Unfortunately, many permafrost temperate records are of short duration and discontinuous, and only a limited number of sites have continuous time series of 20 or up to 30 years long. As a result, there is a strong need for a continuous monitoring of the permafrost natural system on a long-term scale. GTN-P is a globally comprehensive permafrost monitoring network that actively implements the observation of the GCOS’ Essential Climate Variables Permafrost and Active Layer Thickness, and serves the need of finding new long-term global climate observations, particularly on a regional basis. It comprises two international monitoring networks: Thermal State of Permafrost (TSP) and Circumpolar Active Layer Monitoring (CALM). Permafrost monitoring is conducted mainly through ground-based, pointed measurements, while the permafrost thermal state (e.g. ground temperature) and active layer thickness are permafrost variables identified for monitoring under the GCOS/GTOC program.

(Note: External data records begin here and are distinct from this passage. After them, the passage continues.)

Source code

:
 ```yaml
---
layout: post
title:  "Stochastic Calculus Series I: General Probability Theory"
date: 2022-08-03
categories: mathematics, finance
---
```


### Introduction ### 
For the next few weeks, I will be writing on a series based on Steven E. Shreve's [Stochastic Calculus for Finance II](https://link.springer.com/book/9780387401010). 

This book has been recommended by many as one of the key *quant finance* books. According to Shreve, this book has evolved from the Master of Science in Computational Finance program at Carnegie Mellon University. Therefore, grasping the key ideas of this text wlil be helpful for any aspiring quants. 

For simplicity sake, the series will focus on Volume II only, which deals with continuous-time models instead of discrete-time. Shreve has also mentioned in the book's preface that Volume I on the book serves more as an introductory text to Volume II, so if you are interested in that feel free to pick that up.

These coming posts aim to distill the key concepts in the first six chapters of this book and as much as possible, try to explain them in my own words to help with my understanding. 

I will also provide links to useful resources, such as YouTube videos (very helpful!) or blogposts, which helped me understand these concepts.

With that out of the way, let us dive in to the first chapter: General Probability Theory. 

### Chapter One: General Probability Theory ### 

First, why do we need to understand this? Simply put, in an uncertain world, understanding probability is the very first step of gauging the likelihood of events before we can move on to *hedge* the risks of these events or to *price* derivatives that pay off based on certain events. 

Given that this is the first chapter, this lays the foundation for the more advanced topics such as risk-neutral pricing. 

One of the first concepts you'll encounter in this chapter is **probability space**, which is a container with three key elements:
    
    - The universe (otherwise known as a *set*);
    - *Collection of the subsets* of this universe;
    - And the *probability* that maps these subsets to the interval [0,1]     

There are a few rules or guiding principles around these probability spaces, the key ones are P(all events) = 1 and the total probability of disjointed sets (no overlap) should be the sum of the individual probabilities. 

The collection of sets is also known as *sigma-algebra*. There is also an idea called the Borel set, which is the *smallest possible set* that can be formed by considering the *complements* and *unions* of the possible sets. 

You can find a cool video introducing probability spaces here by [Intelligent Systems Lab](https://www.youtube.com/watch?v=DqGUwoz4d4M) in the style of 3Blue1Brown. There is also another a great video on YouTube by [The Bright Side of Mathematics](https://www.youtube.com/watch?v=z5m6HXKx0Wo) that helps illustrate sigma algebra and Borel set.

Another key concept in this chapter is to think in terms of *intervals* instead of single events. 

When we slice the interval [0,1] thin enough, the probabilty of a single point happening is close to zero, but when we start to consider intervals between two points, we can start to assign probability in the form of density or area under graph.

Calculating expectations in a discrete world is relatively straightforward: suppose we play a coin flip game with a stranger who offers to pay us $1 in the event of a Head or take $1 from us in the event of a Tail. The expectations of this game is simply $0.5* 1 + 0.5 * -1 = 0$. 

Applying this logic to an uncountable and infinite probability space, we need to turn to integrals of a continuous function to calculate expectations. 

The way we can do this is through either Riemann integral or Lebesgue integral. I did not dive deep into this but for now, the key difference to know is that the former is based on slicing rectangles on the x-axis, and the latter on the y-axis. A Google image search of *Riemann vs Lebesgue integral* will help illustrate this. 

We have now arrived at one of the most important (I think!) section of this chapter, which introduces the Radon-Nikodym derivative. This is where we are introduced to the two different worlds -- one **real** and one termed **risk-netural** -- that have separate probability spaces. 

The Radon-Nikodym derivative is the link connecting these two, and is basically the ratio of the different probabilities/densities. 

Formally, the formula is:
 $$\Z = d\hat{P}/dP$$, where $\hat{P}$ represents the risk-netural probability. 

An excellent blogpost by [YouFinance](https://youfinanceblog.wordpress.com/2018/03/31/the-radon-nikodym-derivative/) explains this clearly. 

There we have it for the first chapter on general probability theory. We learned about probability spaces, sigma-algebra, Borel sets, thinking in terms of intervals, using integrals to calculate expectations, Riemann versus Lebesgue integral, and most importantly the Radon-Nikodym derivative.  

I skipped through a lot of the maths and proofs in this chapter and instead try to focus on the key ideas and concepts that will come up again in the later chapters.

Future plansThe role of permafrost in the overall Earth System and its growing impact on infrastructure and land management has increased the awareness of the scientific community as well as the general public. The thawing of permafrost and the resulting release of greenhouse gases is arguably one of the most prominent issues in global climate science up to date. At the 2012 UN Climate Conference in Doha, Qatar, the United Nations Framework Convention on Climate Change (UNFCCC) has raised concerns that thawing permafrost, which covers almost a quarter of the northern hemisphere, could “significantly amplify global warming” at a time when the world is already struggling to reign in rising greenhouse gases. “Permafrost is one of the keys to the planet's future because it contains large stores of frozen organic matter that, if thawed and released into the atmosphere, would amplify current global warming and propel us to a warmer world," said United Nations Environment Program (UNEP) Executive Director Achim Steiner in a statement. Broadening the approach of monitoring and observing those natural permafrost systems is therefore an important aspect of climate change mitigation through the GTN-P mechanism.

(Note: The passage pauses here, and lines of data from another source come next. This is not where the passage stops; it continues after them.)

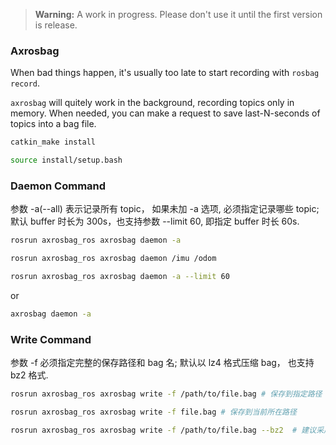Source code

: > **Warning:** A work in progress. Please don't use it until the first version is release.

### Axrosbag

When bad things happen, it's usually too late to start recording with `rosbag record`.

`axrosbag` will quitely work in the background, recording topics only in memory.
When needed, you can make a request to save last-N-seconds of topics into a bag file.

```bash
catkin_make install

source install/setup.bash
```

### Daemon Command

参数 -a(--all) 表示记录所有 topic， 如果未加 -a 选项, 必须指定记录哪些 topic; 默认 buffer 时长为 300s，也支持参数 --limit 60, 即指定 buffer 时长 60s.

```bash
rosrun axrosbag_ros axrosbag daemon -a

rosrun axrosbag_ros axrosbag daemon /imu /odom

rosrun axrosbag_ros axrosbag daemon -a --limit 60
```

or

```bash
axrosbag daemon -a
```

### Write Command

参数 -f 必须指定完整的保存路径和 bag 名; 默认以 lz4 格式压缩 bag， 也支持 bz2 格式.

```bash
rosrun axrosbag_ros axrosbag write -f /path/to/file.bag # 保存到指定路径

rosrun axrosbag_ros axrosbag write -f file.bag # 保存到当前所在路径

rosrun axrosbag_ros axrosbag write -f /path/to/file.bag --bz2  # 建议采用默认的lz4格式，写文件速度更快
```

Following the development of its ‘Strategy and Implementation Plan 2012-2016’, and with support from the GCOS Secretariat, GTN-P hosted its first National Correspondents Workshop on the GTN-P Implementation and Data Policy in May 2013 at WMO headquarters in Geneva, Switzerland. The workshop consisted of an introductory seminar to identify and adapt clear guidelines for the National Correspondents (NC) to clarify their tasks and responsibilities, as well as a discussion on how to measure future protocols, standards and data reporting. The meeting results and a new guidelines document are disseminated through the networks of the GTN-P main sponsors (GCOS, GTOS), as well as the Institute of Atmospheric Sciences and Climate (ISAC), the Scientific Committee on Arctic Research (SCAR) and WMO, and on the websites of the IPA and GTN-P. The workshop results have also been communicated to the Arctic Portal and to stakeholders involved in arctic permafrost observing (e.g. the National Science Foundation, the EU, the Sustaining Arctic Observing Networks, and the European Space Association).
The permafrost network will also further be developed by creating new partnerships with those networks that monitor other cryospheric ECV components (e.g. soils, snow cover, glaciers) to locate new monitoring sites and expand existing networks at a reduced cost.